Stored data entries

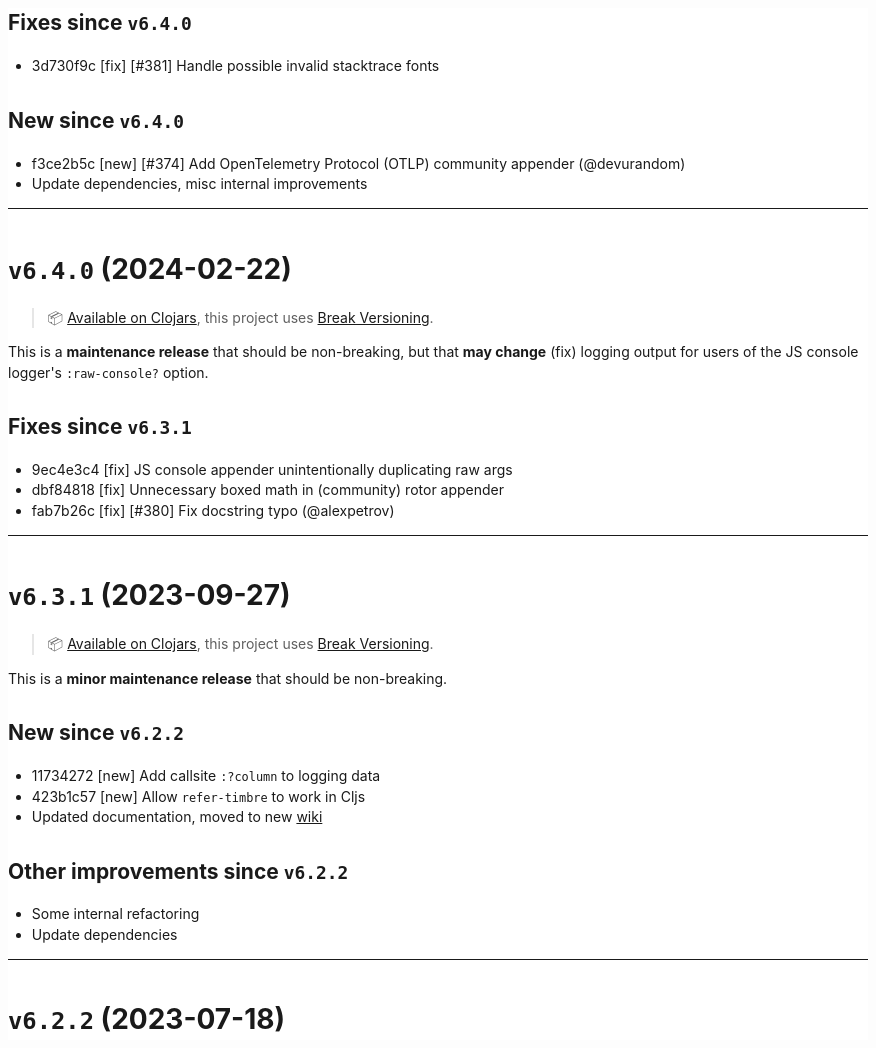 ## Fixes since `v6.4.0`

* 3d730f9c [fix] [#381] Handle possible invalid stacktrace fonts

## New since `v6.4.0`

* f3ce2b5c [new] [#374] Add OpenTelemetry Protocol (OTLP) community appender (@devurandom)
* Update dependencies, misc internal improvements

---

# `v6.4.0` (2024-02-22)

> 📦 [Available on Clojars](https://clojars.org/com.taoensso/timbre/versions/6.4.0), this project uses [Break Versioning](https://www.taoensso.com/break-versioning).

This is a **maintenance release** that should be non-breaking, but that **may change** (fix) logging output for users of the JS console logger's `:raw-console?` option.

## Fixes since `v6.3.1`

* 9ec4e3c4 [fix] JS console appender unintentionally duplicating raw args
* dbf84818 [fix] Unnecessary boxed math in (community) rotor appender
* fab7b26c [fix] [#380] Fix docstring typo (@alexpetrov)

---

# `v6.3.1` (2023-09-27)

> 📦 [Available on Clojars](https://clojars.org/com.taoensso/timbre/versions/6.3.1), this project uses [Break Versioning](https://www.taoensso.com/break-versioning).

This is a **minor maintenance release** that should be non-breaking.

## New since `v6.2.2`

* 11734272 [new] Add callsite `:?column` to logging data
* 423b1c57 [new] Allow `refer-timbre` to work in Cljs
* Updated documentation, moved to new [wiki](https://github.com/taoensso/timbre/wiki)

## Other improvements since `v6.2.2`

* Some internal refactoring
* Update dependencies

---

# `v6.2.2` (2023-07-18)
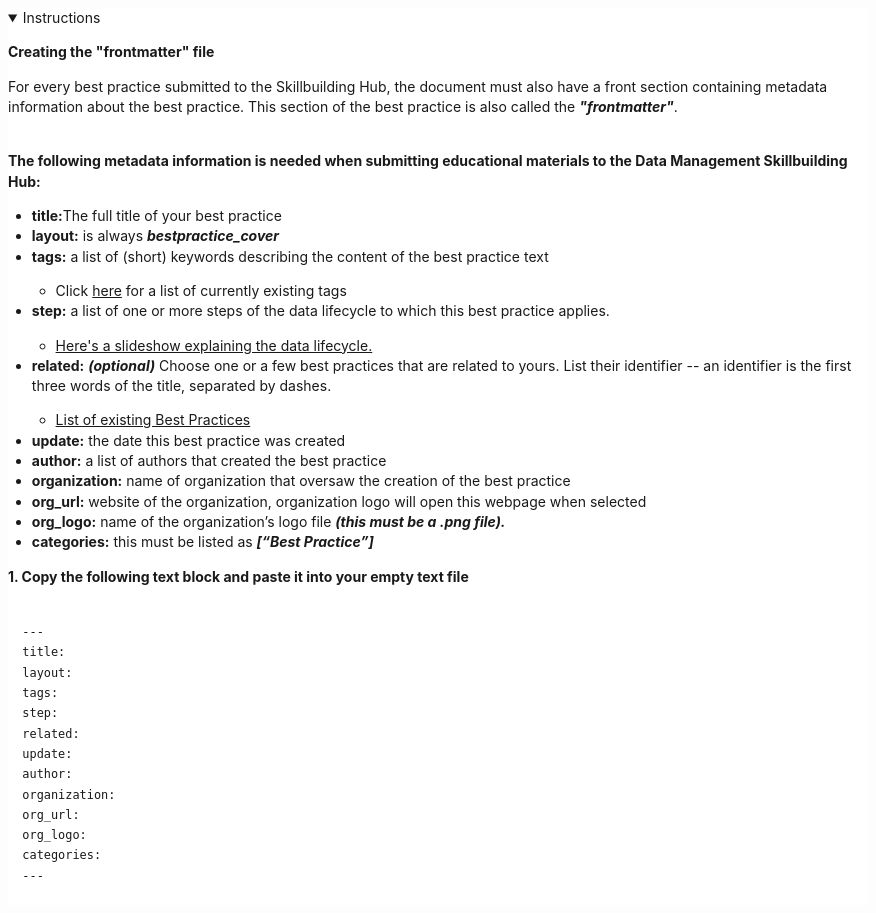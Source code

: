 <details open>
<summary>Instructions</summary>

<B>Creating the "frontmatter" file</B><br>

For every best practice submitted to the Skillbuilding Hub, the document must also have a front section containing metadata information about the best practice. This section of the best practice is also called the <B><i>"frontmatter"</i></B>.<br><br>

<p><b>The following metadata information is needed when submitting educational materials to the Data Management Skillbuilding Hub:</b></p>

<ul>
  <li><B>title:</B>The full title of your best practice</li>
  <li><B>layout:</B> is always <i><B>bestpractice_cover</B></i></li>
  <li><B>tags:</B> a list of (short) keywords describing the content of the best practice text</li>
    <ul>
      <li>Click <a href="#tags">here</a> for a list of currently existing tags</li>
    </ul>  
  <li><B>step:</B> a list of one or more steps of the data lifecycle to which this best practice applies.</li>
    <ul>
      <li><a href="https://github.com/DataONEorg/Education/blob/master/_lessons/lessons/02_datasharing/02_datasharing.pdf" target="_blank junk=_">Here's a slideshow explaining the data lifecycle.</a></li>
    </ul>
  <li><B>related:</B> <i><B>(optional)</B></i> Choose one or a few best practices that are related to yours. List their identifier -- an identifier is the first three words of the title, separated by dashes.</li>
    <ul>
      <li><a href="https://github.com/DataONEorg/Education/tree/master/_bestpractices/bestpractices" target="_blank junk=_">List of existing Best Practices</a></li>
    </ul>
  <li><B>update:</B> the date this best practice was created</li>
  <li><B>author:</B> a list of authors that created the best practice</li>
  <li><B>organization:</B> name of organization that oversaw the creation of the best practice</li>
  <li><B>org_url:</B> website of the organization, organization logo will open this webpage when selected</li>
  <li><B>org_logo:</B> name of the organization’s logo file <i><B>(this must be a .png file).</B></i></li>
  <li><B>categories:</B> this must be listed as <i><B>[“Best Practice”]</B></i></li>
</ul>

<b>1. Copy the following text block and paste it into your empty text file</b>    
<pre>
  <code>
  ---
  title:
  layout:
  tags:
  step:
  related:
  update:
  author:
  organization:
  org_url:
  org_logo:
  categories:
  ---
  </code>
</pre>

## Required work
The lines that mention the word "maintenance" should be pulled from the records above.

## The completed task
This is a **maintenance release** that should be non-breaking, but that **may change** (fix) logging output for users of the JS console logger's `:raw-console?` option.
This is a **minor maintenance release** that should be non-breaking.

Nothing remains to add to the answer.